Muchos de los socialistas que gobiernan en América Latina, hoy por hoy, se oponen católicamente al aborto en mujeres violadas, dirigen modelos económicos salvajemente extractivistas, prostituyen el sistema judicial y las leyes para perseguir y encarcelar a sus críticos. Y de hecho, gran parte de los que viven y comen del discurso izquierdista, son tecnócratas de derecha.

Los gobiernos populistas y autoritarios de nuestro continente, autoproclamados de izquierda, son herederos directos del socialismo ortodoxo que se derrumbó con la caída del Muro de Berlín. Son los descendientes políticos de los que asesinaron a 30 millones de vidas humanas para sostener el delirio comunista en el Este de Europa. Son los legatarios de los que persiguieron a Reinaldo Arenas, por ser homosexual. Ellos mismos militantes de la nostalgia que intenta recrear la Guerra Fría. Fieles discípulos, todos ellos, de los dictadores sectarios que hablaron de igualdad social pero que vivieron y gozaron como reyes.

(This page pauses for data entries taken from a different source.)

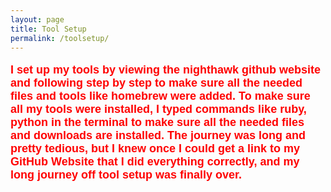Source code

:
 ```yaml
---
layout: page
title: Tool Setup
permalink: /toolsetup/
--- 
```


<html>
<body>

<p style="font-size:90%; color: Red; font: bold 18px Arial, sans-serif;">I set up my tools by viewing the nighthawk github website and following step by step to make sure all the needed files and tools like homebrew were added. To make sure all my tools were installed, I typed commands like ruby, python in the terminal to make sure all the needed files and downloads are installed. The journey was long and pretty tedious, but I knew once I could get a link to my GitHub Website that I did everything correctly, and my long journey off tool setup was finally over. </p>

</body>
</html>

Este año, precisamente, conocí la maravillosa Berlín: la más posmoderna de las capitales europeas. Quedan, todavía, mínimas pruebas del monstruoso atentado que el régimen comunista significó para la libertad de la creatividad: bordean a la Avenida Karl-Marx-Allee, como sombras o fantasmas, horrendas moles de cemento, pensadas como multifamiliares, homogéneas, gigantes en su aburrida y oscura igualdad; edificios grises, vigilantes y monótonos. Arquitectónicamente es tan diferente, ese Berlín, a la ciudad pensada para hombres y mujeres libres, que está al otro lado de la Puerta de Brandemburgo y de Checkpoint Charlie.

Y sí, visité también los restos del Muro de la Vergüenza. Es imposible no pensar, frente a esos escombros del siglo XX, en quienes murieron en el intento de cruzar hacia la libertad, en las familias separadas por el horror totalitario, en el drama de un país y de un mundo descuartizados, ambos, por la pugna entre dos sistemas deshumanizantes.

Caminar por Berlín era para mí como una fiesta, la fiesta de la memoria. Y por eso, al cumplirse 25 años del fin de la locura, me pregunto: ¿donde quedó la memoria histórica de quienes profesan el socialismo? ¿Por qué siguen creyendo que obtendrán distintos resultados usando los mismos anticuados métodos? ¿Qué hace falta para que la izquierda sea, al fin, capaz de reinventarse, despojarse del odio, renunciar a la violencia en todas sus formas? ¿Cuándo podrá asumir conscientemente sus errores? ¿Cuándo estará lista para gobernar en democracia y en paz? Y más allá de eso, la caída de la Cortina de Hierro es, inevitablemente, un recordatorio de algo muy actual y muy cierto: el horror de las ideas totalitarias nunca dura para siempre.